There are a couple of formatting rules for the user-defined wildcards:
\d
becomes \\d
"
never '
Most importantly, validate your json. Check out zotfile.wildcards.default
for more examples (see below). Finally, the JSON has to be reformatted to one line that can be pasted into the preference field in about:config
. Here is the example from above:
{"1": "publicationTitle", "2": {"default": "publicationTitle", "book": "publisher", "bookSection": "publisher"}, "3": {"field": "title", "regex": "([\\w ,-]{1,50})[:\\.?!]?", "group": 1 }, "4": {"default": {"field": "title", "regex": "([\\w ,-]{1,10})[:\\.?!]?", "group": 1, "transform": "upperCase"}, "journalArticle": "publicationTitle"} }
You can use a javascript console such as Firefox’s Scratchpad to test whether the JSON is properly
wildcard = '{"1": "publicationTitle", "2": {"default": "publicationTitle", "book": "publisher", "bookSection": "publisher"}, "3": {"field": "title", "regex": "([\\w ,-]{1,50})[:\\.?!]?", "group": 1 }, "4": {"default": {"field": "title", "regex": "([\\w ,-]{1,10})[:\\.?!]?", "group": 1, "transform": "upperCase"}, "journalArticle": "publicationTitle"} }';
JSON.parse(wildcard)
zotfile.wildcards.default
The information in this file might not be up to date but you can look at the default wildcards and learn something about user-defined wildscards here. The minified version in one line is here so that you can copy it to zotfile.wildcards.default
if you screw up.
Zotfile can extracted annotations and highlighted text from many PDF files. The extracted annotations are saved in Zotero notes and you can go back to the annotation in the pdf by clicking on the link after the extracted text. PDFs are a very complex format and the extraction will never work for all files. If you can not copy & paste meaningful text from the file in your pdf viewer (open your pdf viewer (not the browser plugin), select text, copy and paste it somewhere), zotfile won’t be able to extract the highlighted text either. If you can, there is a chance that future versions of zotfile will solve the problem. When you have a pdf file that does not work or with clear spacing problems, feel free to share the file on the zotfile thread in the Zotero forum or upload it to the zotfile Zotero group in the PUT FILES HERE
folder. But only share files for which you can copy and paste text! Otherwise you are wasting everyone’s time.

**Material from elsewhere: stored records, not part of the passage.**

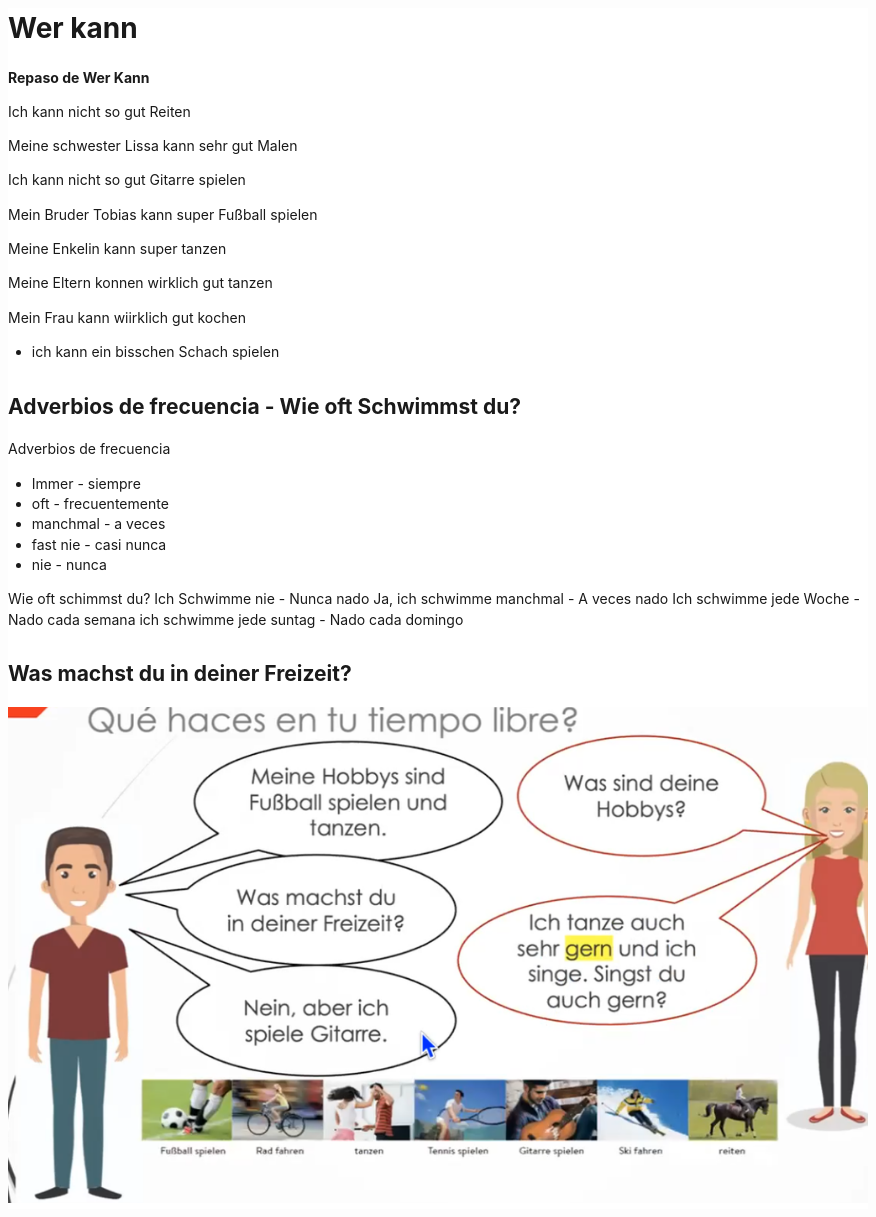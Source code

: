 
# Wer kann

**Repaso de Wer Kann** 

Ich kann nicht so gut Reiten

Meine schwester Lissa kann sehr gut Malen

Ich kann nicht so gut Gitarre spielen

Mein Bruder Tobias kann super Fußball spielen

Meine Enkelin kann super tanzen

Meine Eltern konnen wirklich gut tanzen

Mein Frau kann wiirklich gut kochen

* ich kann ein bisschen Schach spielen


## Adverbios de frecuencia -  Wie oft Schwimmst du? 

Adverbios de frecuencia

 * Immer - siempre
 * oft - frecuentemente
 * manchmal - a veces
 * fast nie - casi nunca
 * nie - nunca
  
Wie oft schimmst du?
Ich Schwimme nie - Nunca nado
Ja, ich schwimme manchmal - A veces nado
Ich schwimme jede Woche - Nado cada semana
ich schwimme jede suntag - Nado cada domingo

## Was machst du in deiner Freizeit?

![alt text](/pics/image1.png)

On Mac OS, you can also use poppler to extract pdf annotations (ZotFile Preferences -> Advanced Settings). Currently, pdf.js is more reliable and should be the default in most cases. The poppler-based tool, however, is faster and might handle certain pdf standards that are not yet supported by pdf.js.
Zotfile adds a link to extracted annotations that allows you to open the pdf file at the page with the annotation. Just click on the link after some extracted text and your pdf should open on the correct location. On Windows, zotfile detects the default pdf viewer and opens the pdf on the correct page (not tested for Windows 8). Adobe Reader, Foxit and PDF-XChange all work (other might as well but are untested). Adobe Reader, however, does not jump to the correct page when the file is already open (Foxit and PDF-XChange do). If zotfile is unable to detect the default viewer or you want to force zotfile to use a different viewer, simply change the hidden option zotfile.pdfExtraction.openPdfWin
to the desired path (e.g. C:\Program Files\Adobe\Reader 11.0\Reader\AcroRd32.exe
). On Mac OS, zotfile works with Preview (the default) and Skim. Preview, however, does not support scripting very well and has certain limitations. Don’t press any keys while the pdf is opening, for example. Skim, an alternative pdf viewer for Mac OS, works much better! Just set the hidden option zotfile.pdfExtraction.openPdfMac_skim
to true
and zotfile will open the pdf in Skim. For Linux, zotfile first tries okular and then evince but you can also set the zotfile.pdfExtraction.openPdfLinux
option to change the default behavior. One example would be /usr/bin/okular -p
, which tell zotfile the path and the argument for the page number.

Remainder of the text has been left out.